Jumlah keseluruhan orang untuk pertukaran tersebut akan sedikitnya 1.000 orang dari masing-masing pihak, ujar Medinsky, seraya mencatat jumlahnya mungkin lebih besar karena angka-angka tersebut saat ini sedang diverifikasi.
Dia menambahkan bahwa Moskow akan mengembalikan jenazah 6.000 tentara Ukraina.
Medinsky juga menginformasikan bahwa Rusia mengusulkan Ukraina untuk mengumumkan gencatan senjata dua hingga tiga hari di beberapa bagian garis depan untuk mengumpulkan jenazah tentara yang gugur.
“Kami mengusulkan gencatan senjata selama dua hingga tiga hari di beberapa bagian garis depan. Ini akan memungkinkan para komandan untuk menemukan kembali jenazah prajurit mereka yang gugur,” katanya.
Presiden Ukraina Volodymyr Zelensky, berbicara dari Vilnius, Lithuania, mengatakan kedua pihak “bertukar dokumen melalui pihak Turki” dan Kyiv sedang mempersiapkan pembebasan kelompok tawanan berikutnya.
Pertemuan di Istanbul menandai dialog langsung kedua dalam waktu kurang dari sebulan, meski harapannya rendah. Pembicaraan pada 16 Mei menghasilkan pertukaran tahanan besar lainnya tetapi gagal mencapai gencatan senjata.
Kepala staf Zelensky, Andriy Yermak, mengatakan Kyiv juga menyerahkan daftar anak-anak yang dituduh diculik Rusia dan menuntut mereka untuk dikembalikan.
Mengenai gencatan senjata, Rusia dan Ukraina masih berselisih pendapat.
“Pihak Rusia terus menolak usulan gencatan senjata tanpa syarat,” kata Wakil Menteri Luar Negeri Ukraina Sergiy Kyslytsya kepada wartawan setelah perundingan.
Rusia mengatakan telah menawarkan jeda terbatas dalam pertempuran.
“Kami telah mengusulkan gencatan senjata khusus selama dua hingga tiga hari di area tertentu di garis depan,” kata Medinsky, seraya menambahkan bahwa hal ini diperlukan untuk mengumpulkan jenazah tentara yang tewas dari medan perang.
Di meja perundingan, Rusia mengajukan memorandum yang menetapkan persyaratan Kremlin untuk mengakhiri permusuhan, kata delegasi Ukraina.
Umerov mengatakan kepada wartawan bahwa pejabat Kyiv akan membutuhkan waktu seminggu untuk meninjau dokumen tersebut dan memutuskan tanggapan.
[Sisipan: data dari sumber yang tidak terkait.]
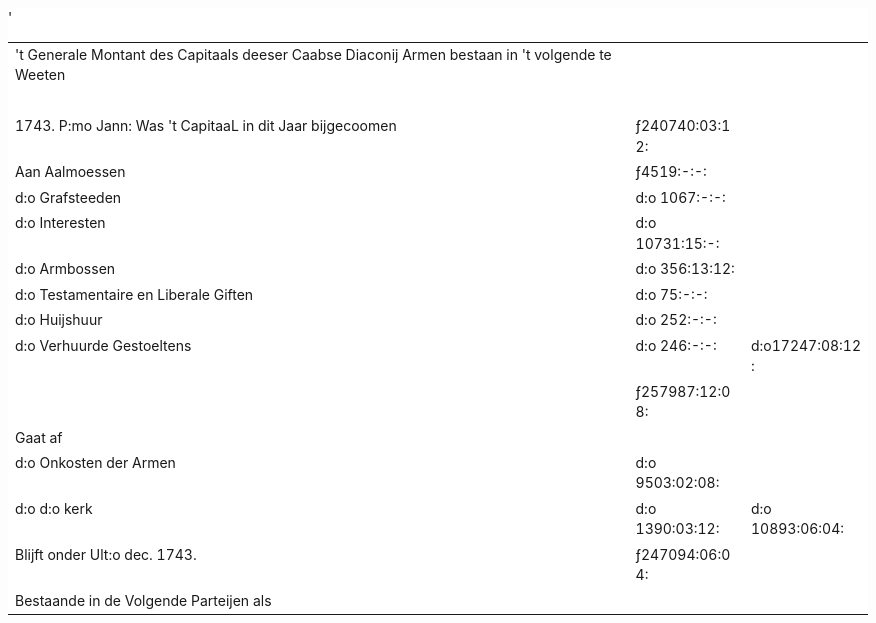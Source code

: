 '<table>
  <tbody>
    <tr>
      <td>'t Generale Montant des Capitaals deeser Caabse Diaconij Armen bestaan in 't volgende te Weeten</td>
    </tr>
    <tr>
      <td>&nbsp;</td>
    </tr>
    <tr>
      <td>1743. P:mo Jann: Was 't CapitaaL in dit Jaar bijgecoomen</td>
      <td>ƒ240740:03:12:</td>
    </tr>
    <tr>
      <td>Aan Aalmoessen</td>
      <td>ƒ4519:-:-:</td>
    </tr>
    <tr>
      <td>d:o Grafsteeden</td>
      <td>d:o 1067:-:-:</td>
    </tr>
    <tr>
      <td>d:o Interesten</td>
      <td>d:o 10731:15:-:</td>
    </tr>
    <tr>
      <td>d:o Armbossen</td>
      <td>d:o 356:13:12:</td>
    </tr>
    <tr>
      <td>d:o Testamentaire en Liberale Giften</td>
      <td>d:o 75:-:-:</td>
    </tr>
    <tr>
      <td>d:o Huijshuur</td>
      <td>d:o 252:-:-:</td>
    </tr>
    <tr>
      <td>d:o Verhuurde Gestoeltens</td>
      <td>d:o 246:-:-:</td>
      <td>d:o17247:08:12:</td>
    </tr>
    <tr>
      <td>&nbsp;</td>
      <td>ƒ257987:12:08:</td>
    </tr>
    <tr>
      <td>Gaat af</td>
    </tr>
    <tr>
      <td>d:o Onkosten der Armen</td>
      <td>d:o 9503:02:08:</td>
    </tr>
    <tr>
      <td>d:o d:o kerk</td>
      <td>d:o 1390:03:12:</td>
      <td>d:o 10893:06:04:</td>
    </tr>
    <tr>
      <td>Blijft onder Ult:o dec. 1743.</td>
      <td>ƒ247094:06:04:</td>
    </tr>
    <tr>
      <td>Bestaande in de Volgende Parteijen als</td>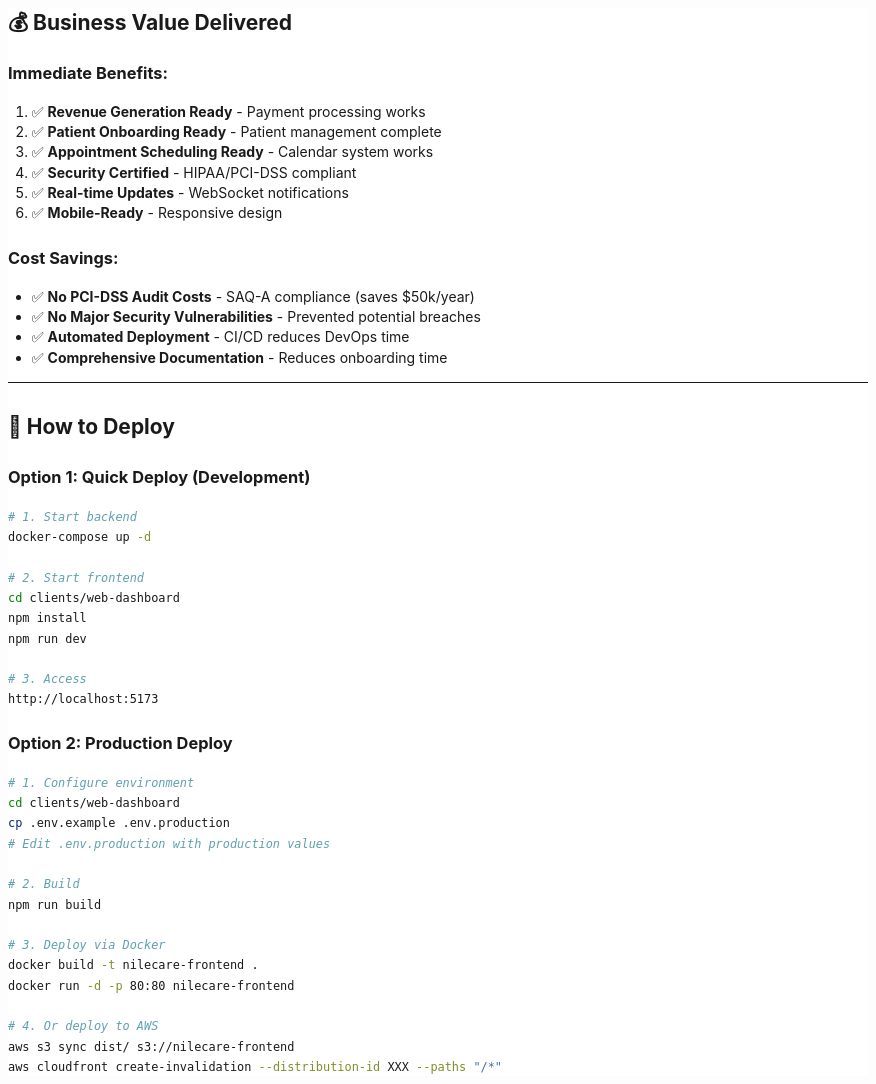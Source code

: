 
## 💰 **Business Value Delivered**

### **Immediate Benefits:**
1. ✅ **Revenue Generation Ready** - Payment processing works
2. ✅ **Patient Onboarding Ready** - Patient management complete
3. ✅ **Appointment Scheduling Ready** - Calendar system works
4. ✅ **Security Certified** - HIPAA/PCI-DSS compliant
5. ✅ **Real-time Updates** - WebSocket notifications
6. ✅ **Mobile-Ready** - Responsive design

### **Cost Savings:**
- ✅ **No PCI-DSS Audit Costs** - SAQ-A compliance (saves $50k/year)
- ✅ **No Major Security Vulnerabilities** - Prevented potential breaches
- ✅ **Automated Deployment** - CI/CD reduces DevOps time
- ✅ **Comprehensive Documentation** - Reduces onboarding time

---

## 🚀 **How to Deploy**

### **Option 1: Quick Deploy (Development)**
```bash
# 1. Start backend
docker-compose up -d

# 2. Start frontend
cd clients/web-dashboard
npm install
npm run dev

# 3. Access
http://localhost:5173
```

### **Option 2: Production Deploy**
```bash
# 1. Configure environment
cd clients/web-dashboard
cp .env.example .env.production
# Edit .env.production with production values

# 2. Build
npm run build

# 3. Deploy via Docker
docker build -t nilecare-frontend .
docker run -d -p 80:80 nilecare-frontend

# 4. Or deploy to AWS
aws s3 sync dist/ s3://nilecare-frontend
aws cloudfront create-invalidation --distribution-id XXX --paths "/*"
```
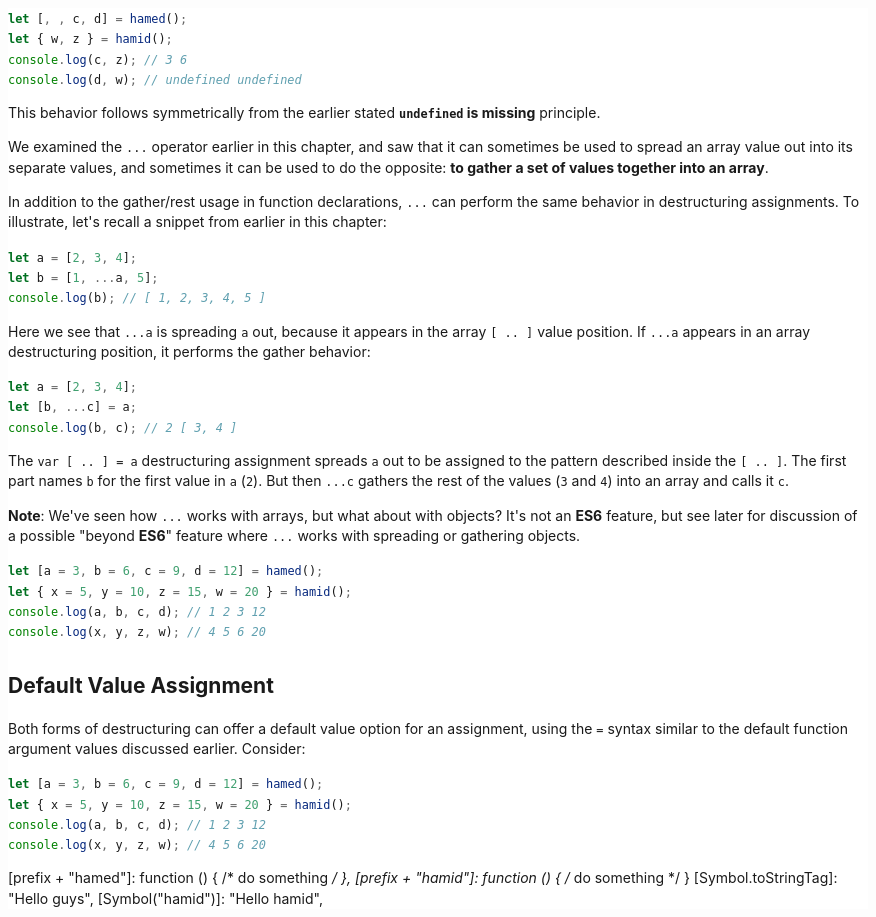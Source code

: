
 ```js
let [, , c, d] = hamed();
let { w, z } = hamid();
console.log(c, z); // 3 6
console.log(d, w); // undefined undefined
```

This behavior follows symmetrically from the earlier stated **`undefined` is missing** principle.

We examined the `...` operator earlier in this chapter, and saw that it can sometimes be used to spread an array value out into its separate values, and sometimes it can be used to do the opposite: **to gather a set of values together into an array**.

In addition to the gather/rest usage in function declarations, `...` can perform the same behavior in destructuring assignments. To illustrate, let's recall a snippet from earlier in this chapter:

```js
let a = [2, 3, 4];
let b = [1, ...a, 5];
console.log(b); // [ 1, 2, 3, 4, 5 ]
```

Here we see that `...a` is spreading `a` out, because it appears in the array `[ .. ]` value position. If `...a` appears in an array destructuring position, it performs the gather behavior:

```js
let a = [2, 3, 4];
let [b, ...c] = a;
console.log(b, c); // 2 [ 3, 4 ]
```

The `var [ .. ] = a` destructuring assignment spreads `a` out to be assigned to the pattern described inside the `[ .. ]`. The first part names `b` for the first value in `a` (`2`). But then `...c` gathers the rest of the values (`3` and `4`) into an array and calls it `c`.

**Note**: We've seen how `...` works with arrays, but what about with objects? It's not an **ES6** feature, but see later for discussion of a possible "beyond **ES6**" feature where `...` works with spreading or gathering objects.

```js
let [a = 3, b = 6, c = 9, d = 12] = hamed();
let { x = 5, y = 10, z = 15, w = 20 } = hamid();
console.log(a, b, c, d); // 1 2 3 12
console.log(x, y, z, w); // 4 5 6 20
```

## Default Value Assignment

Both forms of destructuring can offer a default value option for an assignment, using the `=` syntax similar to the default function argument values discussed earlier. Consider:

```js
let [a = 3, b = 6, c = 9, d = 12] = hamed();
let { x = 5, y = 10, z = 15, w = 20 } = hamid();
console.log(a, b, c, d); // 1 2 3 12
console.log(x, y, z, w); // 4 5 6 20
```


  [prefix + "hamed"]: function () { /* do something */ },
  [prefix + "hamid"]: function () { /* do something */ }
  [Symbol.toStringTag]: "Hello guys",
  [Symbol("hamid")]: "Hello hamid",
Ukraina mengusulkan perundingan lebih lanjut pada antara 20 Juni dan 30 Juni, katanya.
Setelah pembicaraan tersebut, kantor berita negara Rusia TASS dan RIA Novosti menerbitkan teks memorandum Rusia, yang menyarankan sebagai syarat gencatan senjata agar Ukraina menarik pasukannya dari empat wilayah Ukraina yang dianeksasi Rusia pada September 2022 ,tetapi tidak pernah sepenuhnya direbut.
Sebagai cara alternatif untuk mencapai gencatan senjata, memorandum tersebut mendesak Ukraina untuk menghentikan upaya mobilisasi dan membekukan pengiriman senjata dari Barat, syarat yang sebelumnya telah disarankan oleh Presiden Rusia Vladimir Putin.
Dokumen tersebut juga menyarankan agar Ukraina menghentikan pengerahan kembali pasukan dan melarang kehadiran militer negara ketiga di wilayahnya sebagai syarat untuk menghentikan permusuhan.
Dokumen Rusia tersebut selanjutnya mengusulkan agar Ukraina mengakhiri darurat militer dan menyelenggarakan pemilihan umum.
Setelah itu, kedua negara dapat menandatangani perjanjian damai komprehensif yang akan membuat Ukraina menyatakan status netralnya, membatalkan upayanya untuk bergabung dengan NATO, menetapkan batasan pada ukuran angkatan bersenjatanya, dan mengakui bahasa Rusia sebagai bahasa resmi negara tersebut yang setara dengan bahasa Ukraina.
Ukraina dan Barat sebelumnya telah menolak semua tuntutan dari Moskow tersebut.